**BRIEF:** Would you repeat exactly the part of the listing below that runs from the line containing "विषयोपभोगरचना निद्रा समाधिस्थितिः।**" down to the line containing "И по этой славной жизни", inclusive, and nothing else?

════════════════════

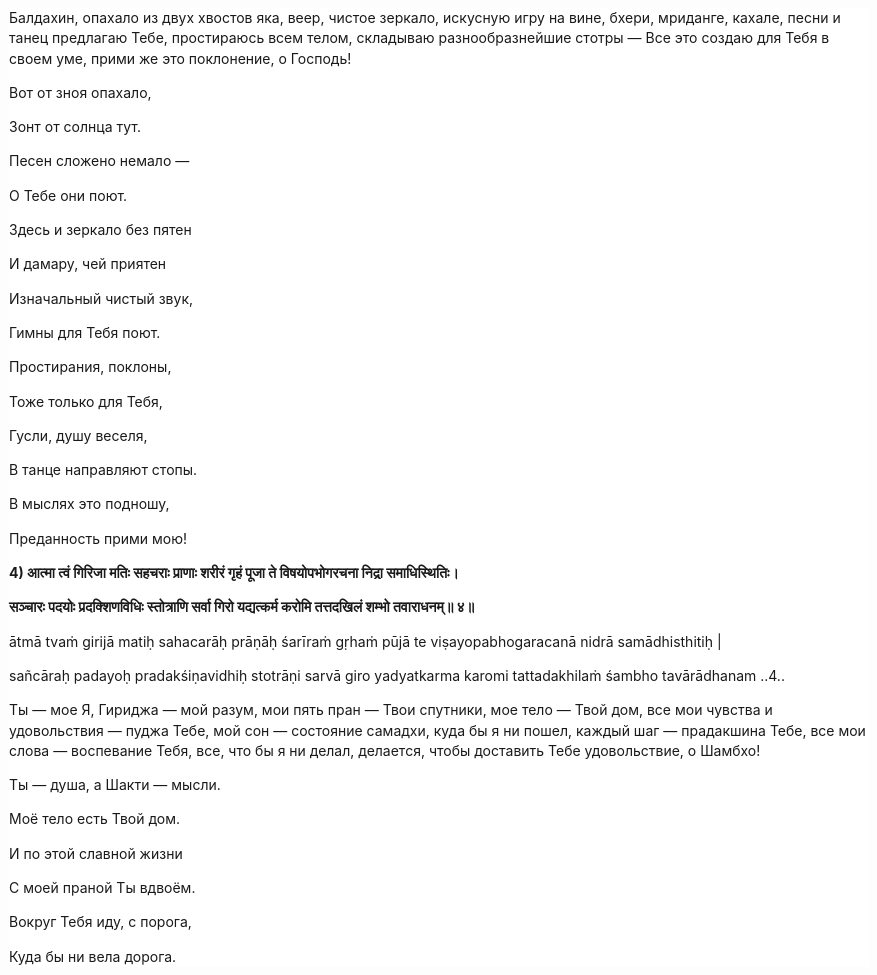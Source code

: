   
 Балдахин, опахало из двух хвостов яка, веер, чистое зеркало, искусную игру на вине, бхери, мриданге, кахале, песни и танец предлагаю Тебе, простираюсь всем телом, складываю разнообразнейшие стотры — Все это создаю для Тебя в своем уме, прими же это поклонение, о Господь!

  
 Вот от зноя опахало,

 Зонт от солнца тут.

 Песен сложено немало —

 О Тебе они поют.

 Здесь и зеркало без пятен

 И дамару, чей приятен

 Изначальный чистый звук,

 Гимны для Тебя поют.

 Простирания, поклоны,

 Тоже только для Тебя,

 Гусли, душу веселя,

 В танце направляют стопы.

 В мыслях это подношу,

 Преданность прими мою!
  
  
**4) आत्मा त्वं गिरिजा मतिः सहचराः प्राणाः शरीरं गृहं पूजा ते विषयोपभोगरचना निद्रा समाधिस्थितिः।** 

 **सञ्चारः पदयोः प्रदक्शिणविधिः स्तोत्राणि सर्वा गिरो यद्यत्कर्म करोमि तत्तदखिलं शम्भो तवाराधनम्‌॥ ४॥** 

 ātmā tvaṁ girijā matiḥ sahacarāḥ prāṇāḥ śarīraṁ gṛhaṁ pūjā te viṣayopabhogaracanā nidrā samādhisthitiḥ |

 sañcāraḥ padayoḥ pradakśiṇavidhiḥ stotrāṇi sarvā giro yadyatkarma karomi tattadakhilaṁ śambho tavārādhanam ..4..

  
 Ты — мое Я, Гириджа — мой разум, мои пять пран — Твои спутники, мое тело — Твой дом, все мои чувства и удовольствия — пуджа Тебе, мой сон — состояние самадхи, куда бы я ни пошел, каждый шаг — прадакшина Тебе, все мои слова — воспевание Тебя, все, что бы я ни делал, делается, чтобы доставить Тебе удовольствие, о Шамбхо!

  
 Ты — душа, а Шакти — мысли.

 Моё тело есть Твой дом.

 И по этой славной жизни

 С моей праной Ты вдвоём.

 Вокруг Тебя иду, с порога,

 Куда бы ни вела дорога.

════════════════════

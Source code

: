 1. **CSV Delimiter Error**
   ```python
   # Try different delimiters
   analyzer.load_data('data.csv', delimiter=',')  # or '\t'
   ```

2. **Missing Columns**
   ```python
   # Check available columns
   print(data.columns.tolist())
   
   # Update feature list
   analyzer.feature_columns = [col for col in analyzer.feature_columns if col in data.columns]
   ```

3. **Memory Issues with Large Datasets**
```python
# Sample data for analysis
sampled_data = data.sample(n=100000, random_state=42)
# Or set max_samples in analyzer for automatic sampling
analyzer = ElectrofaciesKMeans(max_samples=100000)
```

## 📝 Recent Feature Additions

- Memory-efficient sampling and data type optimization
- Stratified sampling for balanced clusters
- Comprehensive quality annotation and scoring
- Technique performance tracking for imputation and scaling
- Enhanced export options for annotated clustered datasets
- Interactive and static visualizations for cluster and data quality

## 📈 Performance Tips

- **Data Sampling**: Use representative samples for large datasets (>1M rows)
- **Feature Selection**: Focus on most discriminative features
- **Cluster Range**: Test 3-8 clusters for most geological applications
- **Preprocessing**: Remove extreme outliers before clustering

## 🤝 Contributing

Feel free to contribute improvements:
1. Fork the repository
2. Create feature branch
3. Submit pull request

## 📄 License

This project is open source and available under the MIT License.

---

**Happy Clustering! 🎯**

════════════════════

**ANSWER AREA:**
**4) आत्मा त्वं गिरिजा मतिः सहचराः प्राणाः शरीरं गृहं पूजा ते विषयोपभोगरचना निद्रा समाधिस्थितिः।** 

 **सञ्चारः पदयोः प्रदक्शिणविधिः स्तोत्राणि सर्वा गिरो यद्यत्कर्म करोमि तत्तदखिलं शम्भो तवाराधनम्‌॥ ४॥** 

 ātmā tvaṁ girijā matiḥ sahacarāḥ prāṇāḥ śarīraṁ gṛhaṁ pūjā te viṣayopabhogaracanā nidrā samādhisthitiḥ |

 sañcāraḥ padayoḥ pradakśiṇavidhiḥ stotrāṇi sarvā giro yadyatkarma karomi tattadakhilaṁ śambho tavārādhanam ..4..

  
 Ты — мое Я, Гириджа — мой разум, мои пять пран — Твои спутники, мое тело — Твой дом, все мои чувства и удовольствия — пуджа Тебе, мой сон — состояние самадхи, куда бы я ни пошел, каждый шаг — прадакшина Тебе, все мои слова — воспевание Тебя, все, что бы я ни делал, делается, чтобы доставить Тебе удовольствие, о Шамбхо!

  
 Ты — душа, а Шакти — мысли.

 Моё тело есть Твой дом.

 И по этой славной жизни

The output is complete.